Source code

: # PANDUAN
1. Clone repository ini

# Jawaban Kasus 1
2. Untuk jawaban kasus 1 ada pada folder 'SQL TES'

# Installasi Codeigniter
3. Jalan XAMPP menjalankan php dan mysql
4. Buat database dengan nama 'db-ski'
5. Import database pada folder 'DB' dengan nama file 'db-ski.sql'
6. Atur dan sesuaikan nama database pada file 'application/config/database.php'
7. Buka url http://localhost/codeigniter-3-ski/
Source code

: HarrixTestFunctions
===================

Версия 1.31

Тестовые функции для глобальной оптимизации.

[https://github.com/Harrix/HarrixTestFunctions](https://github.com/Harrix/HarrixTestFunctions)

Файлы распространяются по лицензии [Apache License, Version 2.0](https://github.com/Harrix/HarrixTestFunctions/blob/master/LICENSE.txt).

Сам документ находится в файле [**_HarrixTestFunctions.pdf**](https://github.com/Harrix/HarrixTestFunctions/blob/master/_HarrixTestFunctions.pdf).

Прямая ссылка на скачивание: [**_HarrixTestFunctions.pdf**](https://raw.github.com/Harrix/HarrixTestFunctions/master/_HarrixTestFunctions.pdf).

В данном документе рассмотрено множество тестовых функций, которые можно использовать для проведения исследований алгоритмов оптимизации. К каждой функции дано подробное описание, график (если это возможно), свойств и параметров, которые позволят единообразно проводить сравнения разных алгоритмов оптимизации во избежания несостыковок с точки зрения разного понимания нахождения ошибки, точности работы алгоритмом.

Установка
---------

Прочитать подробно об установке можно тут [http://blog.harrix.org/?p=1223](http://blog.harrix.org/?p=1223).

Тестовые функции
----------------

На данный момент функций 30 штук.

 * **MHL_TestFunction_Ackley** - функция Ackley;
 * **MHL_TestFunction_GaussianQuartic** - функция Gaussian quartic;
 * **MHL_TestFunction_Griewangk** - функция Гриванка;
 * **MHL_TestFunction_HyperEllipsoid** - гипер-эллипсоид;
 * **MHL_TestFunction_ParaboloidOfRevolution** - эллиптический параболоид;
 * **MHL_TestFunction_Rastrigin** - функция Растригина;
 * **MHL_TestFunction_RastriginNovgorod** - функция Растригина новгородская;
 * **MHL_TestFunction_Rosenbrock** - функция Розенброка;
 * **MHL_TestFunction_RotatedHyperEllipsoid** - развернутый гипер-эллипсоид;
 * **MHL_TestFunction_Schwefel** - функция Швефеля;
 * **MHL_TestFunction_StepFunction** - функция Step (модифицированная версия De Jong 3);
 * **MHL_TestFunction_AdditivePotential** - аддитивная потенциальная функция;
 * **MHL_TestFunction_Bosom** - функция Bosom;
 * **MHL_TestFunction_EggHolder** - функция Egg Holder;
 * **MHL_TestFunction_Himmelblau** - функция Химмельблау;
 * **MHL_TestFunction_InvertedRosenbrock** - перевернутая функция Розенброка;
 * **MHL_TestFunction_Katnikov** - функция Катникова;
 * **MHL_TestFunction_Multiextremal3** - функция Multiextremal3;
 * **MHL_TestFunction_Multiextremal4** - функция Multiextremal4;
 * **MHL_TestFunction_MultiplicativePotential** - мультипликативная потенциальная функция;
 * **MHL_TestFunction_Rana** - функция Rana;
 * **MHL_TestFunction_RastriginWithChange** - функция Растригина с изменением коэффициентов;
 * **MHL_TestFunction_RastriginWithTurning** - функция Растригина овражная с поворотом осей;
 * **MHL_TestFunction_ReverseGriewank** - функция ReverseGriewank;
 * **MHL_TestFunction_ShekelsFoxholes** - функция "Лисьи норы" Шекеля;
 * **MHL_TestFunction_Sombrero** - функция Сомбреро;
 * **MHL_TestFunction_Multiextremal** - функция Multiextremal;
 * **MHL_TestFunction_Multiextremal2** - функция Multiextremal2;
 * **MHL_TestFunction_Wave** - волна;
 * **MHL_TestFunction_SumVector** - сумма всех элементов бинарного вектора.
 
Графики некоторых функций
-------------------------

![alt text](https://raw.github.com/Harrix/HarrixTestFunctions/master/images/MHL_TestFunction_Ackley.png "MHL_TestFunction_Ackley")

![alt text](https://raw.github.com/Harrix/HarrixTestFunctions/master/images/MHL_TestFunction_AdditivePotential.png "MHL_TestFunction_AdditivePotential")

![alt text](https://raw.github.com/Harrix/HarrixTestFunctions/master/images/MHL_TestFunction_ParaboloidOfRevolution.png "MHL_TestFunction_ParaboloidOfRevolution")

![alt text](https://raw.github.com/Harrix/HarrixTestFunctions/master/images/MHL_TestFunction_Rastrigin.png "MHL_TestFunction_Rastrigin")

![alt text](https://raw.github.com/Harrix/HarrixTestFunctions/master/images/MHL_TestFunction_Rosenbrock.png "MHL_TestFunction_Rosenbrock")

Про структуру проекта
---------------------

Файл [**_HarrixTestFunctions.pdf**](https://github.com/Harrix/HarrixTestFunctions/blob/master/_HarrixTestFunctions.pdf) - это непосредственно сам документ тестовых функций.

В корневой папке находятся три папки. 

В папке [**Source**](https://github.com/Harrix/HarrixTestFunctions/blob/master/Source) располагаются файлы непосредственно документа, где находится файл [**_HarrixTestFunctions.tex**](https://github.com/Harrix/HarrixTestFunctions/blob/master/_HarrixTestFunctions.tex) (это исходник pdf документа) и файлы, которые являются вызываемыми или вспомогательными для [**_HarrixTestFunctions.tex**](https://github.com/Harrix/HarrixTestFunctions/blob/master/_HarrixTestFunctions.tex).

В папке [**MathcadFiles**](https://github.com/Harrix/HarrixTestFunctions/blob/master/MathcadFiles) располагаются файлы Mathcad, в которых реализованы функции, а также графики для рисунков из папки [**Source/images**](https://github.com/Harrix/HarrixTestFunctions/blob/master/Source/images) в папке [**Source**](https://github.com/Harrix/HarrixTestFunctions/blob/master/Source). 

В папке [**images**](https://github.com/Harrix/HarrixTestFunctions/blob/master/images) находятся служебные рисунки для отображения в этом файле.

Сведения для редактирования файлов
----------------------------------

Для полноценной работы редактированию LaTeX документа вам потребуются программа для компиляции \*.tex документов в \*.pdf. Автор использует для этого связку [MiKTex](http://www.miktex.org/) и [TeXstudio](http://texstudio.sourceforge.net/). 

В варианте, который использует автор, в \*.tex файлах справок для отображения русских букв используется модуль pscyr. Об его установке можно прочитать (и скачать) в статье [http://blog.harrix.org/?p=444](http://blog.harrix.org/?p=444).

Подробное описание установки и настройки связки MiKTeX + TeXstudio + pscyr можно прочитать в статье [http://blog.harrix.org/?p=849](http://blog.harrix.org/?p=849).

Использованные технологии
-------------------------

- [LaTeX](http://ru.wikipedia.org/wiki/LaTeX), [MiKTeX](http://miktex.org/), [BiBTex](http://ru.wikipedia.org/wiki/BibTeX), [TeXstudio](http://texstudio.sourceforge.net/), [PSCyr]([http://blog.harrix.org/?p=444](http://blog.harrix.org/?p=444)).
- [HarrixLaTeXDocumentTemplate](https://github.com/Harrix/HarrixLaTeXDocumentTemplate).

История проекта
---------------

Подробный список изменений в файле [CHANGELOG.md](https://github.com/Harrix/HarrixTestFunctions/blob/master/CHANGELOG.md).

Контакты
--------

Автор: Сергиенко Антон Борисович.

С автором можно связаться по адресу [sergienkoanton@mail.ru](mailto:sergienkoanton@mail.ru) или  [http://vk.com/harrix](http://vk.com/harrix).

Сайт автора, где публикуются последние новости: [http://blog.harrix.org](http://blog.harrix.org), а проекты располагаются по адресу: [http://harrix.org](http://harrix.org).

§ **EXERCISE OBJECTIVE**: Each entry is to be output exactly as it was written.

§ **EXERCISE SOLUTION**:
Source code

: # PANDUAN
1. Clone repository ini

# Jawaban Kasus 1
2. Untuk jawaban kasus 1 ada pada folder 'SQL TES'

# Installasi Codeigniter
3. Jalan XAMPP menjalankan php dan mysql
4. Buat database dengan nama 'db-ski'
5. Import database pada folder 'DB' dengan nama file 'db-ski.sql'
6. Atur dan sesuaikan nama database pada file 'application/config/database.php'
7. Buka url http://localhost/codeigniter-3-ski/
Source code

: HarrixTestFunctions
===================

Версия 1.31

Тестовые функции для глобальной оптимизации.

[https://github.com/Harrix/HarrixTestFunctions](https://github.com/Harrix/HarrixTestFunctions)

Файлы распространяются по лицензии [Apache License, Version 2.0](https://github.com/Harrix/HarrixTestFunctions/blob/master/LICENSE.txt).

Сам документ находится в файле [**_HarrixTestFunctions.pdf**](https://github.com/Harrix/HarrixTestFunctions/blob/master/_HarrixTestFunctions.pdf).

Прямая ссылка на скачивание: [**_HarrixTestFunctions.pdf**](https://raw.github.com/Harrix/HarrixTestFunctions/master/_HarrixTestFunctions.pdf).

В данном документе рассмотрено множество тестовых функций, которые можно использовать для проведения исследований алгоритмов оптимизации. К каждой функции дано подробное описание, график (если это возможно), свойств и параметров, которые позволят единообразно проводить сравнения разных алгоритмов оптимизации во избежания несостыковок с точки зрения разного понимания нахождения ошибки, точности работы алгоритмом.

Установка
---------

Прочитать подробно об установке можно тут [http://blog.harrix.org/?p=1223](http://blog.harrix.org/?p=1223).

Тестовые функции
----------------

На данный момент функций 30 штук.

 * **MHL_TestFunction_Ackley** - функция Ackley;
 * **MHL_TestFunction_GaussianQuartic** - функция Gaussian quartic;
 * **MHL_TestFunction_Griewangk** - функция Гриванка;
 * **MHL_TestFunction_HyperEllipsoid** - гипер-эллипсоид;
 * **MHL_TestFunction_ParaboloidOfRevolution** - эллиптический параболоид;
 * **MHL_TestFunction_Rastrigin** - функция Растригина;
 * **MHL_TestFunction_RastriginNovgorod** - функция Растригина новгородская;
 * **MHL_TestFunction_Rosenbrock** - функция Розенброка;
 * **MHL_TestFunction_RotatedHyperEllipsoid** - развернутый гипер-эллипсоид;
 * **MHL_TestFunction_Schwefel** - функция Швефеля;
 * **MHL_TestFunction_StepFunction** - функция Step (модифицированная версия De Jong 3);
 * **MHL_TestFunction_AdditivePotential** - аддитивная потенциальная функция;
 * **MHL_TestFunction_Bosom** - функция Bosom;
 * **MHL_TestFunction_EggHolder** - функция Egg Holder;
 * **MHL_TestFunction_Himmelblau** - функция Химмельблау;
 * **MHL_TestFunction_InvertedRosenbrock** - перевернутая функция Розенброка;
 * **MHL_TestFunction_Katnikov** - функция Катникова;
 * **MHL_TestFunction_Multiextremal3** - функция Multiextremal3;
 * **MHL_TestFunction_Multiextremal4** - функция Multiextremal4;
 * **MHL_TestFunction_MultiplicativePotential** - мультипликативная потенциальная функция;
 * **MHL_TestFunction_Rana** - функция Rana;
 * **MHL_TestFunction_RastriginWithChange** - функция Растригина с изменением коэффициентов;
 * **MHL_TestFunction_RastriginWithTurning** - функция Растригина овражная с поворотом осей;
 * **MHL_TestFunction_ReverseGriewank** - функция ReverseGriewank;
 * **MHL_TestFunction_ShekelsFoxholes** - функция "Лисьи норы" Шекеля;
 * **MHL_TestFunction_Sombrero** - функция Сомбреро;
 * **MHL_TestFunction_Multiextremal** - функция Multiextremal;
 * **MHL_TestFunction_Multiextremal2** - функция Multiextremal2;
 * **MHL_TestFunction_Wave** - волна;
 * **MHL_TestFunction_SumVector** - сумма всех элементов бинарного вектора.
 
Графики некоторых функций
-------------------------

![alt text](https://raw.github.com/Harrix/HarrixTestFunctions/master/images/MHL_TestFunction_Ackley.png "MHL_TestFunction_Ackley")

![alt text](https://raw.github.com/Harrix/HarrixTestFunctions/master/images/MHL_TestFunction_AdditivePotential.png "MHL_TestFunction_AdditivePotential")

![alt text](https://raw.github.com/Harrix/HarrixTestFunctions/master/images/MHL_TestFunction_ParaboloidOfRevolution.png "MHL_TestFunction_ParaboloidOfRevolution")

![alt text](https://raw.github.com/Harrix/HarrixTestFunctions/master/images/MHL_TestFunction_Rastrigin.png "MHL_TestFunction_Rastrigin")

![alt text](https://raw.github.com/Harrix/HarrixTestFunctions/master/images/MHL_TestFunction_Rosenbrock.png "MHL_TestFunction_Rosenbrock")

Про структуру проекта
---------------------

Файл [**_HarrixTestFunctions.pdf**](https://github.com/Harrix/HarrixTestFunctions/blob/master/_HarrixTestFunctions.pdf) - это непосредственно сам документ тестовых функций.

В корневой папке находятся три папки. 

В папке [**Source**](https://github.com/Harrix/HarrixTestFunctions/blob/master/Source) располагаются файлы непосредственно документа, где находится файл [**_HarrixTestFunctions.tex**](https://github.com/Harrix/HarrixTestFunctions/blob/master/_HarrixTestFunctions.tex) (это исходник pdf документа) и файлы, которые являются вызываемыми или вспомогательными для [**_HarrixTestFunctions.tex**](https://github.com/Harrix/HarrixTestFunctions/blob/master/_HarrixTestFunctions.tex).

В папке [**MathcadFiles**](https://github.com/Harrix/HarrixTestFunctions/blob/master/MathcadFiles) располагаются файлы Mathcad, в которых реализованы функции, а также графики для рисунков из папки [**Source/images**](https://github.com/Harrix/HarrixTestFunctions/blob/master/Source/images) в папке [**Source**](https://github.com/Harrix/HarrixTestFunctions/blob/master/Source). 

В папке [**images**](https://github.com/Harrix/HarrixTestFunctions/blob/master/images) находятся служебные рисунки для отображения в этом файле.

Сведения для редактирования файлов
----------------------------------

Для полноценной работы редактированию LaTeX документа вам потребуются программа для компиляции \*.tex документов в \*.pdf. Автор использует для этого связку [MiKTex](http://www.miktex.org/) и [TeXstudio](http://texstudio.sourceforge.net/). 

В варианте, который использует автор, в \*.tex файлах справок для отображения русских букв используется модуль pscyr. Об его установке можно прочитать (и скачать) в статье [http://blog.harrix.org/?p=444](http://blog.harrix.org/?p=444).

Подробное описание установки и настройки связки MiKTeX + TeXstudio + pscyr можно прочитать в статье [http://blog.harrix.org/?p=849](http://blog.harrix.org/?p=849).

Использованные технологии
-------------------------

- [LaTeX](http://ru.wikipedia.org/wiki/LaTeX), [MiKTeX](http://miktex.org/), [BiBTex](http://ru.wikipedia.org/wiki/BibTeX), [TeXstudio](http://texstudio.sourceforge.net/), [PSCyr]([http://blog.harrix.org/?p=444](http://blog.harrix.org/?p=444)).
- [HarrixLaTeXDocumentTemplate](https://github.com/Harrix/HarrixLaTeXDocumentTemplate).

История проекта
---------------

Подробный список изменений в файле [CHANGELOG.md](https://github.com/Harrix/HarrixTestFunctions/blob/master/CHANGELOG.md).

Контакты
--------

Автор: Сергиенко Антон Борисович.

С автором можно связаться по адресу [sergienkoanton@mail.ru](mailto:sergienkoanton@mail.ru) или  [http://vk.com/harrix](http://vk.com/harrix).

Сайт автора, где публикуются последние новости: [http://blog.harrix.org](http://blog.harrix.org), а проекты располагаются по адресу: [http://harrix.org](http://harrix.org).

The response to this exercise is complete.